Birmingham's growing life sciences sector received a major boost last October when it was named one of 31 finalists for a federal Technology Hub grant. The city is now in the process of obtaining up to $75 million in funding.
Even without the potential grant, Birmingham is on track to achieve a biotech breakthrough that will benefit workers across the region in the years to come.
As someone who has promoted racial equity as president of the Black Lives Matter Birmingham chapter, I am especially optimistic about the opportunities this historic influx of biotech investment can bring to Black workers and families in our city.
Historically, Black Americans have been underrepresented in the life sciences workforce, representing only 6% of life sciences workers while representing approximately 13% of the U.S. population. Setting up more biotechnology facilities here in Birmingham is an opportunity to change that.
But this more equitable future is by no means guaranteed. One of the most pressing threats to Alabama's thriving life sciences economy is trade policy pushed by foreign governments at the World Trade Organization.
The proposal would waive patent protection for COVID-19 treatments and diagnostics produced in the United States. In doing so, it would do enormous damage to America's world-leading bioscience research ecosystem, jeopardizing Birmingham's growing role as a nexus for biotechnology investment and innovation.
It is up to our leaders in Congress to stand up for the prosperity of Black workers in Alabama by urging the Biden administration to immediately oppose the IP waiver.
Equitable global access to medical products is crucial. But there is simply no evidence that intellectual property protection limits access to treatments or diagnostics for COVID-19. In fact, there is a significant surplus of COVID-19 treatments today, in large part due to a significant decline in global demand for these products.

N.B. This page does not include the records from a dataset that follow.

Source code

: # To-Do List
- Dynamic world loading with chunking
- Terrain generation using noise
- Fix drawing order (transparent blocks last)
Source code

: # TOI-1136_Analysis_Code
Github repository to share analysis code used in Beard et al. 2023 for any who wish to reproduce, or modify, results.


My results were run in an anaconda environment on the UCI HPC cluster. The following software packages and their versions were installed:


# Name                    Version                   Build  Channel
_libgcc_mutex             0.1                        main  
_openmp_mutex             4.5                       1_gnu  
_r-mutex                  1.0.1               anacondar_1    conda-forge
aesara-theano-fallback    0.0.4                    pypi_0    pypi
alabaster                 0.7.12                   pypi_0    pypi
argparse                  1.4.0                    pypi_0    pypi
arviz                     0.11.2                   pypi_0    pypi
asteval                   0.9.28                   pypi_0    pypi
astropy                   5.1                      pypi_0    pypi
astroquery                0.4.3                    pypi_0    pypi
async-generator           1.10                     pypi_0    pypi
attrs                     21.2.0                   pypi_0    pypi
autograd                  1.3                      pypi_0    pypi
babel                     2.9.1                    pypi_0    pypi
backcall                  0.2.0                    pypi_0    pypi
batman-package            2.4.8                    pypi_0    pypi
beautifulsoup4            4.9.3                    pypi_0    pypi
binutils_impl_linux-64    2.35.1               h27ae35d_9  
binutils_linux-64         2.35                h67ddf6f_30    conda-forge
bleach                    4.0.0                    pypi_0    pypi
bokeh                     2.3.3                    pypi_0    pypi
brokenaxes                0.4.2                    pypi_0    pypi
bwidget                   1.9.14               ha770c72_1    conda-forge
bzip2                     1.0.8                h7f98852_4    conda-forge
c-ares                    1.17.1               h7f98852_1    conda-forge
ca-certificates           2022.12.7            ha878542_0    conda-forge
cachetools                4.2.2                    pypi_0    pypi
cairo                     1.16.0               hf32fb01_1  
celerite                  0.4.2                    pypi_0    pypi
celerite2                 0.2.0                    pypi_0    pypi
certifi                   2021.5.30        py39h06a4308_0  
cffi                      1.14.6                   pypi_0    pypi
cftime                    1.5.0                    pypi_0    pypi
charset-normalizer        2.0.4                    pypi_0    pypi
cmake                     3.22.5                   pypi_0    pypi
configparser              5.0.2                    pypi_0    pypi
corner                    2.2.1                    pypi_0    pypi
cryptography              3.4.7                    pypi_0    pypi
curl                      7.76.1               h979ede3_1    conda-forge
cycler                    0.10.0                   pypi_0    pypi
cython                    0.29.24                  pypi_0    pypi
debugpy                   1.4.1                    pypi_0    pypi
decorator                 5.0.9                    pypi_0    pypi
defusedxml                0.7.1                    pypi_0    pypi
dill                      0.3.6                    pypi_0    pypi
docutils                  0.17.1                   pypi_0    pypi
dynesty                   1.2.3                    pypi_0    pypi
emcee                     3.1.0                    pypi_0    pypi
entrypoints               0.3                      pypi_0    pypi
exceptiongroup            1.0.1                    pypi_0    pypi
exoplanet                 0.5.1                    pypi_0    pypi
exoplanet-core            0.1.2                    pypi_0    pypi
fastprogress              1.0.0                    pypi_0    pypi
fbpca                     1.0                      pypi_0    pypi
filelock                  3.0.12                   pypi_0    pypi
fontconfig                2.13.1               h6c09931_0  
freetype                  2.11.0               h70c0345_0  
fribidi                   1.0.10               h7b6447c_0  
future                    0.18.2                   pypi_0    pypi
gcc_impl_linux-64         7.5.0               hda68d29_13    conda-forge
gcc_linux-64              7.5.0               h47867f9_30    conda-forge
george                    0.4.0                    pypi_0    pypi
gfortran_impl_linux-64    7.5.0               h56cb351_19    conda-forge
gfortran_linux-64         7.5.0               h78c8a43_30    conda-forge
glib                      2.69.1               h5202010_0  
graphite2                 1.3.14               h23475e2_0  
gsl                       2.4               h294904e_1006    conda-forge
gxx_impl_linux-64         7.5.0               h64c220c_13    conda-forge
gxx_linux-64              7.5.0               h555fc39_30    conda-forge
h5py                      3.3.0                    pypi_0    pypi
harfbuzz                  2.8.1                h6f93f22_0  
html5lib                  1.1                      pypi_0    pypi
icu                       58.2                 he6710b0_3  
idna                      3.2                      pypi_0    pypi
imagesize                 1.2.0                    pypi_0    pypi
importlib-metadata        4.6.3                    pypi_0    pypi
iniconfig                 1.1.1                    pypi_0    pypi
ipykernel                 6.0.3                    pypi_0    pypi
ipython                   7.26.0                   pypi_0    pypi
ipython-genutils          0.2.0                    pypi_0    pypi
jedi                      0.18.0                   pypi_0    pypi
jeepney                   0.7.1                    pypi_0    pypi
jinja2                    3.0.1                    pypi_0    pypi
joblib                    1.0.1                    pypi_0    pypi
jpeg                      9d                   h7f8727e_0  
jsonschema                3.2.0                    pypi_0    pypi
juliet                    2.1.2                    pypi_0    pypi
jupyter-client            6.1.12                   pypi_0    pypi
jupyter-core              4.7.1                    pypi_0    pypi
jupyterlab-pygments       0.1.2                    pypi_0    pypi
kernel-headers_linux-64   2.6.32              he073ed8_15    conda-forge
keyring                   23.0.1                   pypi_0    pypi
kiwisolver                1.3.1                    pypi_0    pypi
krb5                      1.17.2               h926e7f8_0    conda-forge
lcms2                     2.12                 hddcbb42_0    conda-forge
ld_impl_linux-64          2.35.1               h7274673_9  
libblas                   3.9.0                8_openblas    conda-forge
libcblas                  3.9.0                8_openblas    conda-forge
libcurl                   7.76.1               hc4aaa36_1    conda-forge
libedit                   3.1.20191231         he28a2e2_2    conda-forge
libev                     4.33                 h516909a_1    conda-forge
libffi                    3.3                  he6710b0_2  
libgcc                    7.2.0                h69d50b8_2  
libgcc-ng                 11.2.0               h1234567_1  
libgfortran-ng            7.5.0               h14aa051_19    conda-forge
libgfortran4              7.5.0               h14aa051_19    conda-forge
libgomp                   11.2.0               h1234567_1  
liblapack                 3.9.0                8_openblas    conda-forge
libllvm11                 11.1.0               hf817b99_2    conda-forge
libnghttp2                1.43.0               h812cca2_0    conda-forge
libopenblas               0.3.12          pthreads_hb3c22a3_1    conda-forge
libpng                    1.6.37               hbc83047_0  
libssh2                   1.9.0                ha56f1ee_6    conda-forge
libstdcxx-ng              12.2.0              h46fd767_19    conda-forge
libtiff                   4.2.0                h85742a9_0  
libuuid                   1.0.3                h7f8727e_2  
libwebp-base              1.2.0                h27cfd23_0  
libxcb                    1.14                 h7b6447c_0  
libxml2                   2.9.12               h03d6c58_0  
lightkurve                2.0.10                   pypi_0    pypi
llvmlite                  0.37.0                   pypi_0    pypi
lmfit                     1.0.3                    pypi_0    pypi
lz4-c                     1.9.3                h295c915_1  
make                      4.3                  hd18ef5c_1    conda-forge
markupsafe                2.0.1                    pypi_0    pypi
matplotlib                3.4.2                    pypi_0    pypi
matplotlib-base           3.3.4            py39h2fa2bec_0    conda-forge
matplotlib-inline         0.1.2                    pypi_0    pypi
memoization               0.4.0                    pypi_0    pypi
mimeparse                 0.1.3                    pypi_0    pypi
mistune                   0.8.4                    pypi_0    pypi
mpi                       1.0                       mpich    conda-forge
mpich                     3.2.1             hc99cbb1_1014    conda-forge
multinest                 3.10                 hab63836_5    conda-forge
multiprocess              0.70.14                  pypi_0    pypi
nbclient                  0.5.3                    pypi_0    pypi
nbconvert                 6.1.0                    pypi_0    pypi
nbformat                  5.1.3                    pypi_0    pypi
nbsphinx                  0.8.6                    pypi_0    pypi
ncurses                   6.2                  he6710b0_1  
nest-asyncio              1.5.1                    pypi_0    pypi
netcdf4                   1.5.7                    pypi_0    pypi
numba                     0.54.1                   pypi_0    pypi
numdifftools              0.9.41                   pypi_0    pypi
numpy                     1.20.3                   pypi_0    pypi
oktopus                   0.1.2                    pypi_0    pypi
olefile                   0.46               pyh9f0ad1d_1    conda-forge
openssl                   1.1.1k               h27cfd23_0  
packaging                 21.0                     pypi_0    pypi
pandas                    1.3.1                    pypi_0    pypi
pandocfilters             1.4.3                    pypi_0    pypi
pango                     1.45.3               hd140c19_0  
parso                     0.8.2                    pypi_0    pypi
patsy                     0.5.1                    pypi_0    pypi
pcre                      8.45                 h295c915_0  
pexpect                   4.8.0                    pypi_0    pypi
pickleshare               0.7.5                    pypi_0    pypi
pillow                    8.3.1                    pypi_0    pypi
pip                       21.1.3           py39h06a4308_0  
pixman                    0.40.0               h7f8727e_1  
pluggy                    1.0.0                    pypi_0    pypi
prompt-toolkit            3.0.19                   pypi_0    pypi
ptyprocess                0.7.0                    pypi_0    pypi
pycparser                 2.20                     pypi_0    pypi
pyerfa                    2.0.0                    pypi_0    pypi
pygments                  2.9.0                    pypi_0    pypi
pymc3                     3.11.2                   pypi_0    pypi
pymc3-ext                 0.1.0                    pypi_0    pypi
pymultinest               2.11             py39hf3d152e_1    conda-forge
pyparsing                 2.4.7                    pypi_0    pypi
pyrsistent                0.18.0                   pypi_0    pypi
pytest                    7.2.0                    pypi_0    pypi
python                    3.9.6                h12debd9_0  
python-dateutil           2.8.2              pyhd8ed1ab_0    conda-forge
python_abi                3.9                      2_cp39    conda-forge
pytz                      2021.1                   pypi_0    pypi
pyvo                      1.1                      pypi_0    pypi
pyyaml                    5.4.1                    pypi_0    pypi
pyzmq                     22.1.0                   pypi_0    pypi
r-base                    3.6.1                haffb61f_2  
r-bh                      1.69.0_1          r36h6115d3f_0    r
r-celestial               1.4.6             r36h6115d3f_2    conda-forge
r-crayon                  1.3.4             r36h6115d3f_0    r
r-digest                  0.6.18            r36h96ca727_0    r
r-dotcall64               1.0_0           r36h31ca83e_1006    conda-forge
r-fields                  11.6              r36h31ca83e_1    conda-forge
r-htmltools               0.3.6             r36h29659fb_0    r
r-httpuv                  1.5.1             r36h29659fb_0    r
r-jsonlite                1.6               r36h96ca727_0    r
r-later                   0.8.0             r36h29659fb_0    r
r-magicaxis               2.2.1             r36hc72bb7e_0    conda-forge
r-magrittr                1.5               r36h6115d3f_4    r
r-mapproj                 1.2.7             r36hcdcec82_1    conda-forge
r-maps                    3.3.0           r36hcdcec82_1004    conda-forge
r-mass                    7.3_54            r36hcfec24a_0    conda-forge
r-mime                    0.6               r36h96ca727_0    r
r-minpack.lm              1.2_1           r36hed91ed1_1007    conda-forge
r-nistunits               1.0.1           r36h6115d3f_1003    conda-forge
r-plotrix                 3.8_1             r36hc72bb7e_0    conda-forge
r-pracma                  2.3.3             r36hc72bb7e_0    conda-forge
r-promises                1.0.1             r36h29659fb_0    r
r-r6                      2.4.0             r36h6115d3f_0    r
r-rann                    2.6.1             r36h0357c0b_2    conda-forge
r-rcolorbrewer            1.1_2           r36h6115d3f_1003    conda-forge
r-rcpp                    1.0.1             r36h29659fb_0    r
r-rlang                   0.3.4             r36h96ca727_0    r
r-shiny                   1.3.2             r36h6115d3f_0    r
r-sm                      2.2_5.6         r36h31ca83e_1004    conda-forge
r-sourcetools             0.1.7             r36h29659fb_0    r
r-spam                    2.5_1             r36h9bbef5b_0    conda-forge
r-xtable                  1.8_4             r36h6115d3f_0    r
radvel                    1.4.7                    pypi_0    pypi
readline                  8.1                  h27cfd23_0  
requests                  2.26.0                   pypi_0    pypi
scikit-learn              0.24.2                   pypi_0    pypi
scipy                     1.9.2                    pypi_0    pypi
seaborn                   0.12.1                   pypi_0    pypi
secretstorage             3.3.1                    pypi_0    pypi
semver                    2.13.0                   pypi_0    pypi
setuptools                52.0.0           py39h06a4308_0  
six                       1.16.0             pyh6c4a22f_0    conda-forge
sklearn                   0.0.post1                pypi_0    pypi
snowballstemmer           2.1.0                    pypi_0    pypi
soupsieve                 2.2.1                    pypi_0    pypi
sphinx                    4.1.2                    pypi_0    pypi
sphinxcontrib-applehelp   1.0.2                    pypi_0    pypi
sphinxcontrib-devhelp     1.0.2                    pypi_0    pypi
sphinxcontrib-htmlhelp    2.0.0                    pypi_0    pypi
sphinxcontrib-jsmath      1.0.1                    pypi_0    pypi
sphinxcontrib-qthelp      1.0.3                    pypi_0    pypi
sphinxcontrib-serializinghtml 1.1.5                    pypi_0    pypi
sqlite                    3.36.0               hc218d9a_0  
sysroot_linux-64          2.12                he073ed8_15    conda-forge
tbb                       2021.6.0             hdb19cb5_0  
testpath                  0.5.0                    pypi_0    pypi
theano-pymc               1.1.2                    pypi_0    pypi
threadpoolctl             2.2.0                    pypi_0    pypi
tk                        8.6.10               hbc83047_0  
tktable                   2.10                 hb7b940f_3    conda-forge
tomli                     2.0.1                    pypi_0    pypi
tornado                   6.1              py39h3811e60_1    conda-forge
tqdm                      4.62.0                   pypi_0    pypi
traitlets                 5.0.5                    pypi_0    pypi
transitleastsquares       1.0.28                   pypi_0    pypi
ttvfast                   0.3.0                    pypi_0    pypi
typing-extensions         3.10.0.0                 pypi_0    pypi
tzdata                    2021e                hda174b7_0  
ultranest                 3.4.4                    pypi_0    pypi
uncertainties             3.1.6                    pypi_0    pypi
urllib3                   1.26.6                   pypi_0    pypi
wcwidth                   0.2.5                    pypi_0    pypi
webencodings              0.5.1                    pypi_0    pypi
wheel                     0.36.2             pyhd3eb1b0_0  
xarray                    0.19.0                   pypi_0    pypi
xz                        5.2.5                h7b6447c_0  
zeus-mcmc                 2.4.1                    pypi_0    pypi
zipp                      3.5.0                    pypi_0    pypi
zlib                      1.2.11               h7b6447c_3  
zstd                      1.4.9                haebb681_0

Giving up intellectual property rights to these products would be disastrous for bioscience companies across the country, especially here in Alabama.
Our state is currently home to 780 different life sciences companies, which together employ approximately 18,000 state residents. Alabama is betting its economic future on the biotechnology industry, investing heavily in everything from new facilities to job training for future life sciences workers.
Since 2021, companies have invested $230 million to support the state's life sciences sector. And just last year, the nonprofit Southern Research broke ground on a pioneering biotechnology center in Birmingham, which is expected to have an annual economic impact of $300 million.
The proposed waiver would put that future into question, while handing over some of the most valuable inventions in the U.S. bioscience industry to foreign competitors.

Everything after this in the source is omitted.